L’ex Rsa I Melograni rinasce come hub socio-sanitario grazie a cinque cooperative

SAN GIORGIO BIGARELLO –  L’ex Rsa “I Melograni”, realizzata dieci anni fa e chiusa dopo l’esperienza di ospedale Covid, da anni inattiva, diventerà una struttura polifunzionale con la creazione di una rete integrata di servizi sociali e socio-sanitari grazie ad un’ampia rete di cooperative che si sono messe insieme per attivare il progetto “La scoperta degli arilli”.
Quest’anno sorgerà la start-up, nel 2028 partiranno i primi servizi che daranno il via ad un polo innovativo per la cura, l’inclusione e la continuità assistenziale, offrendo al contempo un’importante opportunità di recupero dell’immobile.
Il progetto è stato illustrato oggi nella sede di San Giorgio Bigarello in via Bachelet 22 dal presidente del consorzio Sol.Co. Mantova Paolo Galeotti, dalla presidente della cooperativa sociale Agorà Rachele Rafaele, dal presidente della cooperativa sociale Fior di Loto Michele Bertolini, dalla consigliera della cooperativa sociale Speranzasinergie Roberta Lorenzini e dal sindaco di San Giorgio Bigarello Davide Dal Bosco.
“Come enti partner del progetto – ha spiegato Galeotti – abbiamo unito le forze per dare vita ad un nuovo welfare di comunità. Spesso abbiamo incrociato le stesse storie in momenti diversi della vita: oggi abbiamo deciso di essere ancora più presenti e incisivi”. “Forti di un’esperienza pluridecennale nella fragilità complessa – ha aggiunto Rafaele -, ci poniamo l’obiettivo di garantire la continuità assistenziale lungo tutto l’arco della vita e trasformare una struttura dismessa in un hub polifunzionale generativo, oltre che offrire alla Pubblica Amministrazione un interlocutore unico, solido e competente capace di integrare sanità, assistenza, educazione e inserimento lavorativo. Gli arilli sono i chicchi del melograno. Ogni arillo ha un valore, l’insieme genera il melograno. Così, i partner del progetto mettono in relazione le persone, i servizi e i territori, costruendo valore condiviso”.
Gli attori del progetto sono cinque storiche cooperative mantovane: il consorzio Sol.Co.
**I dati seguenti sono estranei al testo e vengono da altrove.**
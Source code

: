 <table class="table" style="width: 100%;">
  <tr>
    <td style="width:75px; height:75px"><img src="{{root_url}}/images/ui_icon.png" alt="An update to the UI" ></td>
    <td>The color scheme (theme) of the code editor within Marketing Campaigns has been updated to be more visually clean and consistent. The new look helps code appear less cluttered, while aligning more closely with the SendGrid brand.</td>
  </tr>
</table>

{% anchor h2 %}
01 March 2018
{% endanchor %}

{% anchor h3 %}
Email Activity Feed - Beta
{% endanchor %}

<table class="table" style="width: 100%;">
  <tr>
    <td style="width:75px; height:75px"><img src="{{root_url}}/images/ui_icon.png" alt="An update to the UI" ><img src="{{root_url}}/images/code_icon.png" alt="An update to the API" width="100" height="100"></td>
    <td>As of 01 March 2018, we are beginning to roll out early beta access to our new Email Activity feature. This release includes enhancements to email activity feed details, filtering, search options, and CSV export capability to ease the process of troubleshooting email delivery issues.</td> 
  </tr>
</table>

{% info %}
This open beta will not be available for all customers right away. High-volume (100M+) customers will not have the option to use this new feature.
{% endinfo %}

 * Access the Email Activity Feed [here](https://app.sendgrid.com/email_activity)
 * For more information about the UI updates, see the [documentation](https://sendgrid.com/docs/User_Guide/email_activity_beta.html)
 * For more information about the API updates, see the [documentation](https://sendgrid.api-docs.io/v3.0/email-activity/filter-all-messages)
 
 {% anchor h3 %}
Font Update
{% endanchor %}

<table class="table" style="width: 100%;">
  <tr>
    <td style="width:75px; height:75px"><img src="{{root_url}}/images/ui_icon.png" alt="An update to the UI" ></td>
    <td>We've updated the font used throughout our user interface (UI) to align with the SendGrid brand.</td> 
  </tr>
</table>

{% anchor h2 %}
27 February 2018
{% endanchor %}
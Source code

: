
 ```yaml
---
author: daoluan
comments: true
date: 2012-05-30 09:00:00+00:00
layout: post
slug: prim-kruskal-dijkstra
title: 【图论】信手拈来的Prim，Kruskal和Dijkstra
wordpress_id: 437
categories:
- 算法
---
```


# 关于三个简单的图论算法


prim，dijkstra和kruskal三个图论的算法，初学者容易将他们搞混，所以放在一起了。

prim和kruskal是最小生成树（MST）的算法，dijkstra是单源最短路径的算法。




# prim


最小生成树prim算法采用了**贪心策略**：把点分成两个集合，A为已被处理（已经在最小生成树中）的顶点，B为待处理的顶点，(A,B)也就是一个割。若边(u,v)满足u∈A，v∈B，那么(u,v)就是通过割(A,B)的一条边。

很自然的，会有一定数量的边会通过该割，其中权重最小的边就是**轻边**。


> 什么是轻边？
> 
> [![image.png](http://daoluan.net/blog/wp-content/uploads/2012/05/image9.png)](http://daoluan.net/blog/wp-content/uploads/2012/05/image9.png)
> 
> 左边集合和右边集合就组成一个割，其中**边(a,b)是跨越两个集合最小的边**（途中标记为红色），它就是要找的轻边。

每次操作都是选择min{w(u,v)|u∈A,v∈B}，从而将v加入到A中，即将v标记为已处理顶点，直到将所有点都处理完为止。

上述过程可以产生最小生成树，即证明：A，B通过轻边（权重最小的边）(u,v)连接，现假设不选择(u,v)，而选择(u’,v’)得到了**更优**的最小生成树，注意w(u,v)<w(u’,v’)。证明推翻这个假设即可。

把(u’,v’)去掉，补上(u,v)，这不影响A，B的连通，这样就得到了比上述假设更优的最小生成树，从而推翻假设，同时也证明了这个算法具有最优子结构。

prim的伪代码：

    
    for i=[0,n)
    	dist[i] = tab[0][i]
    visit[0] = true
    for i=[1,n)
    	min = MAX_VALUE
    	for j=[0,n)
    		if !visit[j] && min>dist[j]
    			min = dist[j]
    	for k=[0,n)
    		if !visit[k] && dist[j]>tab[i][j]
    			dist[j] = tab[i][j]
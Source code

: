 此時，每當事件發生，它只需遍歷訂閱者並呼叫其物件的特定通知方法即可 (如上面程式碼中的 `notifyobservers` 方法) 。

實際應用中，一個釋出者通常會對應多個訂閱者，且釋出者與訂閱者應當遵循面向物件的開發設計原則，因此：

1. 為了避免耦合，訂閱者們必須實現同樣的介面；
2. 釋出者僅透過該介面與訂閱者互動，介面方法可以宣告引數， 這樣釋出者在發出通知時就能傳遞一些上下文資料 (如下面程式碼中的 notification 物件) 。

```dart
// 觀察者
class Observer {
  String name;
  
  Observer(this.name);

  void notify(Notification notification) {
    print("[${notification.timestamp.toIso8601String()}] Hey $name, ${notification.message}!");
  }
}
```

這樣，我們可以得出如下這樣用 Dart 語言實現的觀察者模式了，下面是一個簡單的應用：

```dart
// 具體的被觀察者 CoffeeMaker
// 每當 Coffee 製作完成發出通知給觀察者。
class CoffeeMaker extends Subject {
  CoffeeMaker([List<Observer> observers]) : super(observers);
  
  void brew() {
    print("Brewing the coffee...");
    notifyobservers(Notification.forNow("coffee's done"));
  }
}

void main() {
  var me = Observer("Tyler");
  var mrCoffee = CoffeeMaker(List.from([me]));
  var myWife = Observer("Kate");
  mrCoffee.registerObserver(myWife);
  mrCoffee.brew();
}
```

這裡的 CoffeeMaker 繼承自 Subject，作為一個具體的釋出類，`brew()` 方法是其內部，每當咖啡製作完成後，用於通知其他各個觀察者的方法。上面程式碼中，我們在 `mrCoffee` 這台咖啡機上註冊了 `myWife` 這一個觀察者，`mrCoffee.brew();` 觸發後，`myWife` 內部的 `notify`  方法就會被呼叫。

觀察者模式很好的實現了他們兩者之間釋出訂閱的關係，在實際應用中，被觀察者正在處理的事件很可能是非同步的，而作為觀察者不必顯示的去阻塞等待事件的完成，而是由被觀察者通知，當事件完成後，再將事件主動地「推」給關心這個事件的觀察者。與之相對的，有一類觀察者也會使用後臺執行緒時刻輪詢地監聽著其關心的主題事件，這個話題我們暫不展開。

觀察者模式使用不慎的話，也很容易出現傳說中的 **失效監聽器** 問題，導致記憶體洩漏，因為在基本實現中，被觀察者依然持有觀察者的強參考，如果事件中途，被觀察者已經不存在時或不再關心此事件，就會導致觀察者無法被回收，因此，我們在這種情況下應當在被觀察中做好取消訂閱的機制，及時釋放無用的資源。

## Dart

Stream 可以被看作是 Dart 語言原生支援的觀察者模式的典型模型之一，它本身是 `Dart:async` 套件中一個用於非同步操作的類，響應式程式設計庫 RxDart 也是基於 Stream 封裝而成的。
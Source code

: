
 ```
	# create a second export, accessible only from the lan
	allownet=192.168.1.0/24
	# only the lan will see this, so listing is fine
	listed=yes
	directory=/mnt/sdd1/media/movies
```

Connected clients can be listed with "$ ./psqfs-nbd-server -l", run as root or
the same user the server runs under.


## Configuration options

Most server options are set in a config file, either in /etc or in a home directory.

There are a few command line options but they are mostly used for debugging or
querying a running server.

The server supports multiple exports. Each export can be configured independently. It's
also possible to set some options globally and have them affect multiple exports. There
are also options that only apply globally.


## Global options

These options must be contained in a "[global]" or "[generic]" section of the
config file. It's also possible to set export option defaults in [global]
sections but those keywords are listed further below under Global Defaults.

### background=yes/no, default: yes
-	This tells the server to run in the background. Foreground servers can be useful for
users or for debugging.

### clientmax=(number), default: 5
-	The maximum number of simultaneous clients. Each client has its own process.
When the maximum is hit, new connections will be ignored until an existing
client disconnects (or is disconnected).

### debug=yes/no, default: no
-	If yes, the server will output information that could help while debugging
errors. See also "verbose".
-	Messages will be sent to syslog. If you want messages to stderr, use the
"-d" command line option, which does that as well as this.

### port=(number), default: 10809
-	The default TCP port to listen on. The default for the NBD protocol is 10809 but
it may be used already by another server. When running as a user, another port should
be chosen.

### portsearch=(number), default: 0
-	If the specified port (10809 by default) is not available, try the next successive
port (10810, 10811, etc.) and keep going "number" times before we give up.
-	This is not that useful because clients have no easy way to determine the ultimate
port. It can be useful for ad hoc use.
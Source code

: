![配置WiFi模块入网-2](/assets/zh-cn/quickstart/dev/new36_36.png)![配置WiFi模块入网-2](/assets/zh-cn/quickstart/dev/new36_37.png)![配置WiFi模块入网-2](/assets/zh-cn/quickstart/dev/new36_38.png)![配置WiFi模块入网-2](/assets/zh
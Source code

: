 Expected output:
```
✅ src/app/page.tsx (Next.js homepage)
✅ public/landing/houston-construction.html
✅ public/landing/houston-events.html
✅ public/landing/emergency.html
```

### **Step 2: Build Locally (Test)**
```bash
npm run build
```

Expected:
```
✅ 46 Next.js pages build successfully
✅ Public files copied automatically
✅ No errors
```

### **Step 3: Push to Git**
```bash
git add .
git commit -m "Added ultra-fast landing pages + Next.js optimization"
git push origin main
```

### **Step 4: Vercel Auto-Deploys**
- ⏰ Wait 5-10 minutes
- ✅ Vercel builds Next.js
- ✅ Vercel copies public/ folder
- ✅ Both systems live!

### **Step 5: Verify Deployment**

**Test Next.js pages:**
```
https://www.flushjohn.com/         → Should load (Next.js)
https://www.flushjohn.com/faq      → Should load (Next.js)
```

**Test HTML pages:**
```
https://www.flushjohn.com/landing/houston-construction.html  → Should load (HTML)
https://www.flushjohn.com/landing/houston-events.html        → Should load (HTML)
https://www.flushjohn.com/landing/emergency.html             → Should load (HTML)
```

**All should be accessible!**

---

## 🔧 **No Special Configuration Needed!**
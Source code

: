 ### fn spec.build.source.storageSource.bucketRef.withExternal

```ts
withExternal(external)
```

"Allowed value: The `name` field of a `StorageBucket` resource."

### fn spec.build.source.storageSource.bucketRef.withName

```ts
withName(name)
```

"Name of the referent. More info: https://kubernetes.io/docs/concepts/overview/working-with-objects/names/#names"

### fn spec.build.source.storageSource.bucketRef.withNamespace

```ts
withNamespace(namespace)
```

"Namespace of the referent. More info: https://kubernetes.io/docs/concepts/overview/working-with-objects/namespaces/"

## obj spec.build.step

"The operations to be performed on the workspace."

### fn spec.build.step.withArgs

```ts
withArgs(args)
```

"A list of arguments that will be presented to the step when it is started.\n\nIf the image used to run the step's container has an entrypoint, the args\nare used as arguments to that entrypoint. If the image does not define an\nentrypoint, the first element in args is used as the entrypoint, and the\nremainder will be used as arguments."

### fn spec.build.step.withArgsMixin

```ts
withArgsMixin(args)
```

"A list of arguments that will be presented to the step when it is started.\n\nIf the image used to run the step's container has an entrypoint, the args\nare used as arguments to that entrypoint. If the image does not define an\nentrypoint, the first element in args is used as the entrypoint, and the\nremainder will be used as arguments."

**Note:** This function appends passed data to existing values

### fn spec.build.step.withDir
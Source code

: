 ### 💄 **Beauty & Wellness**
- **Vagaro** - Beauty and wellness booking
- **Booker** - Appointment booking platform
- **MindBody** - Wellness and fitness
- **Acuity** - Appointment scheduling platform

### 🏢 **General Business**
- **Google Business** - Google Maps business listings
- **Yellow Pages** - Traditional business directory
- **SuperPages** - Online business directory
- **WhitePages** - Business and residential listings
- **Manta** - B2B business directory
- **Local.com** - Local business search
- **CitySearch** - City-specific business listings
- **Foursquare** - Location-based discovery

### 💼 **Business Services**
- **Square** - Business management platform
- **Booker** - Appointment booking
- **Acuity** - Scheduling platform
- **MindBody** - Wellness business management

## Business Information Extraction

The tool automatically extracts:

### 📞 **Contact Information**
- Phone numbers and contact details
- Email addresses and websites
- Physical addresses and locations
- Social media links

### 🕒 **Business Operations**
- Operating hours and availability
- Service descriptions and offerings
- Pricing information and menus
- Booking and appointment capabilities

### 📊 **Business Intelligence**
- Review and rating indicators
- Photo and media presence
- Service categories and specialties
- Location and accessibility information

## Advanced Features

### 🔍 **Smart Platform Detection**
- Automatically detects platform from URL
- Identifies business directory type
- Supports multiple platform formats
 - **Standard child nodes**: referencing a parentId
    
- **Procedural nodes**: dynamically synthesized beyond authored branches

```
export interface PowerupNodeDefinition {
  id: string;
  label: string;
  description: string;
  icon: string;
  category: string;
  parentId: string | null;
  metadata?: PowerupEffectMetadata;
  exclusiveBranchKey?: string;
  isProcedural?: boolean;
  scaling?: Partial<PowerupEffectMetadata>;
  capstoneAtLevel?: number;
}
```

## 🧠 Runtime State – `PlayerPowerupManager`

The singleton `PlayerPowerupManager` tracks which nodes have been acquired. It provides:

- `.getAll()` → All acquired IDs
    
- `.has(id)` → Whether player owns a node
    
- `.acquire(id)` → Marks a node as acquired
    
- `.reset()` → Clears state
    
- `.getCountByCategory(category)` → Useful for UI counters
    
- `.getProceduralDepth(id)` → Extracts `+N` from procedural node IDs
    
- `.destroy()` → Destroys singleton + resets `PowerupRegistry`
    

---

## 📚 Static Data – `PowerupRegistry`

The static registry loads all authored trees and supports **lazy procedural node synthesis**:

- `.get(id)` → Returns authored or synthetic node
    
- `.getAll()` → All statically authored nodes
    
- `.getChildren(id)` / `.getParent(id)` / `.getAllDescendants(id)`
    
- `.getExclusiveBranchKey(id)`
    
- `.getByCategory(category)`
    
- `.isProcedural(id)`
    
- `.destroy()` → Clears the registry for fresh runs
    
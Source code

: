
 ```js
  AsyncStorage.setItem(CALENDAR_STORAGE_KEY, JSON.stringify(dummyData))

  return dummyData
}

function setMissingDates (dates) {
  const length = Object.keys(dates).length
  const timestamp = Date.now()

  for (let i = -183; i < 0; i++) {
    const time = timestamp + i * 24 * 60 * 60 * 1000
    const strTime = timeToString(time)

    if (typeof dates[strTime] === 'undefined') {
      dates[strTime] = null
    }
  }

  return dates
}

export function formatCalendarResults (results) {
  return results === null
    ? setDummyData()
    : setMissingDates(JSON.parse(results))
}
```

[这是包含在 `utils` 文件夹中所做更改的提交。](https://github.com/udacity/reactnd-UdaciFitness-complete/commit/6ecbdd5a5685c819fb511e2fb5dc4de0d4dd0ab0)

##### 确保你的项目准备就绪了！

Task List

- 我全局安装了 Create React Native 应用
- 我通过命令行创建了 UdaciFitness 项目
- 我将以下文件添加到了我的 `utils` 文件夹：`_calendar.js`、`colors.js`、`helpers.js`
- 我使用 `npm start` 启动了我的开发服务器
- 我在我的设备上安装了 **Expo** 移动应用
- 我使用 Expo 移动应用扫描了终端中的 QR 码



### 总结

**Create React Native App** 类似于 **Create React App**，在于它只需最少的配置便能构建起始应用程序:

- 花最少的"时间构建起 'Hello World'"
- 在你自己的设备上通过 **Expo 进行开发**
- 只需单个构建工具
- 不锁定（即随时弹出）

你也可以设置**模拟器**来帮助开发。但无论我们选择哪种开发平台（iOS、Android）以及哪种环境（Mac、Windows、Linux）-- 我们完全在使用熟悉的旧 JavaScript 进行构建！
Mantova (che è stato il promotore), Agorà, Ippogrifo, Speranzasinergie e Fior di Loto. C’è anche la collaborazione con numerosi enti tra cui Asst, Ats e Abeo.
Il percorso tracciato prevede due tappe: prima l’acquisizione e poi il recupero dell’immobile e l’attivazione dei servizi. Il progetto è stato candidato dalla rete dei partner con capofila Agorà nel recente bando dei progetti Emblematici Maggiori di Fondazione Cariplo. Avrà una valenza sovracomunale ed andrà ad integrare i servizi residenziali, educativi, riabilitativi, ambulatoriali, i servizi legati all’abitare rivolti in particolare a persone con disabilità, fragilità complessa e non autosufficienza. L’obiettivo è anche quello di incrementare le opportunità per la presa in carico dell’intero arco della vita e migliorare l’accesso ai servizi del territorio già esistenti.
In particolare, sarà creata una residenza sanitaria disabili di transizione da 20 posti, un centro specialistico riabilitativo diurno per minori con fragilità e autismo in età evolutiva (circa 50 minori ogni anno), l’ampliamento di una Rsd (la Rsd “Il Posto delle Fragole”) con la specialistica da 26 a 40 posti con il rafforzamento della specializzazione per patologie neurodegenerative, neuromuscolari e rare e l’attivazione di un ambulatorio per il supporto domiciliare in collaborazione con i centri Nemo e NemoLab. La Rsd “Il Posto delle Fragole” ha sede attualmente in un immobile di proprietà di Asst di Mantova, opera da circa 20 anni ed è riferimento territoriale per l’accoglienza di persone portatrici di disabilità invalidante per traumi o per malattie degenerative. E’ una struttura in rete per la gestione di situazioni ad alta complessità.
Prevista anche l’attivazione di una unità pediatrica ad alta intensità con il consolidamento delle collaborazioni in rapporto ai servizi di cure palliative, lo sviluppo di 10 alloggi protetti per gli anziani e le persone con fragilità, la realizzazione di percorsi strutturati di inserimento socio-lavorativo integrati nei servizi di gestione della struttura (accoglienza, ristorazione, logistica) finalizzati a promuovere competenze, autonomia e inclusione attiva.
L’acquisto e la rifunzionalizzazione dell’immobile, che rimarrà privato, costerà 6,5 milioni di euro. Il contributo richiesto a Fondazione Cariplo è 1,5 milioni. L’edificio è di 3.600 metri quadrati suddivisi in tre piani.